When most people think of virtual reality (VR), they think of the immersive visual experiences that place them into alternate worlds. But sound also plays an important role in these experiences.

At the moment, though, creating realistic sounds for VR is not easy.  But a group of researchers at Stanford University hope to change all of this with a new algorithm that they’ve developed.

Creating realistic sounds in VR is difficult for a number of reasons. First, it’s hard to know exactly what an object will sound like in a particular environment.  But another problem is that sounds largely depend on where a particular person is located within a VR environment, and to compute this accurately requires modeling that currently takes too much time to process within the context of a VR application.

The Stanford research group believes that they can change this through an updated algorithm that can model sounds in a few seconds.

While this is not truly real-time, it can be fast enough when used in combination with pre-calculation techniques.

“Making it easier to create models makes it practical to build interactive environments with realistic sound effects,” remarked Doug James, a professor of computer science at Stanford who is currently focusing on this VR music challenge.

The traditional approach to modeling sounds is based on theories developed by famed scientist Hermann von Helmholtz.  But the researchers have based their algorithm on how music composer Heinrich Klein was able to blend multiple musical notes into a single sound.  It uses a computer’s graphic processor to split different vibration modes into chords, and then it creates a sound-wave simulation of those chords.

In practical terms, the algorithm can significantly reduce the amount of time required to model sounds.  It can be many thousands of times faster than traditional modeling, which could bring an unprecedented amount of realism to VR experiences.

While this research is groundbreaking, it could still be many years before this technology makes its way into actual VR applications.
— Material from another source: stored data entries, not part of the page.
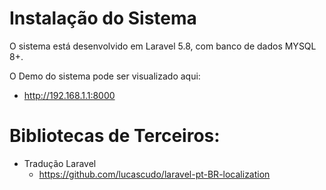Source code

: # Instalação do Sistema

O sistema está desenvolvido em Laravel 5.8, com banco de dados MYSQL 8+.

O Demo do sistema pode ser visualizado aqui:
- http://192.168.1.1:8000

# Bibliotecas de Terceiros:
- Tradução Laravel
   - https://github.com/lucascudo/laravel-pt-BR-localization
For those that like the idea of VR but would like to see the experience improved, it could be well worth the wait.

One Response

  1. Jim Schlichting, Twin Lake MI

    This is reinventing the wheel! While working in the late 1970’s/early 1980’s at the SRP studios in Van Nuys CA this was all accomplished in analog. Conversion of that analog has proven to be very easy in digital formats with proper attention to details of bandwidth cleared.

    Listening to audio recordings of live events through speakers that ionized air included messing with alpha brain waves back then. We joked about the speakers being the first that needed FDA approval.

    When LOUD is again recognized as noise there will be hope for quality audio.